(Data provided Opens)

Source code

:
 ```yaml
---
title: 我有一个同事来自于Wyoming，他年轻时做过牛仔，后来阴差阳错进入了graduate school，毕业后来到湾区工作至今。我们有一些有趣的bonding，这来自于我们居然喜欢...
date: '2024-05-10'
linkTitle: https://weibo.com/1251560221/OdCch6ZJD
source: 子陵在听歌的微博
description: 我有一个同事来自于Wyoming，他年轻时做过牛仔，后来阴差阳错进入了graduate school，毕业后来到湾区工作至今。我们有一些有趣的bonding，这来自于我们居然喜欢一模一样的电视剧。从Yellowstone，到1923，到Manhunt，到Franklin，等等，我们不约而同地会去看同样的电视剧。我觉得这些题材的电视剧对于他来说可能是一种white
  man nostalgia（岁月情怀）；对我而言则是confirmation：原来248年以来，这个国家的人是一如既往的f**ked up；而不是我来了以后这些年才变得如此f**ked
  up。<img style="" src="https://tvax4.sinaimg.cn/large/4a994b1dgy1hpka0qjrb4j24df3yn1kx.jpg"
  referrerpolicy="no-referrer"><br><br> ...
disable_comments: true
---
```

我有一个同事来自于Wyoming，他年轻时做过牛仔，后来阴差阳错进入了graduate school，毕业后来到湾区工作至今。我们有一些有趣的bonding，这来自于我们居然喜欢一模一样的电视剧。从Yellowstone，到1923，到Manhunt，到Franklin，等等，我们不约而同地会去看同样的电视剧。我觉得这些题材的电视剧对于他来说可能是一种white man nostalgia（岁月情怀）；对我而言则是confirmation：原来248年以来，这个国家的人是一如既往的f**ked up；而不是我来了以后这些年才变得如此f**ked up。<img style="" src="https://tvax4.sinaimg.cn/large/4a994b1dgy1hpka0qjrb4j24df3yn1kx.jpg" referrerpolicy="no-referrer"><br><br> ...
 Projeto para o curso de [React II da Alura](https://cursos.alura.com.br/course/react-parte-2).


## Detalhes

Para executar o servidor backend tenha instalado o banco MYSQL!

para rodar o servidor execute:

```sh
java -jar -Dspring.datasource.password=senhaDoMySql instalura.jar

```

(Data provided Closes)

▸ **Exercise brief**: Across the entries, how many lines contain "servidor"? Reply with the number only.

▸ **Written response**: 2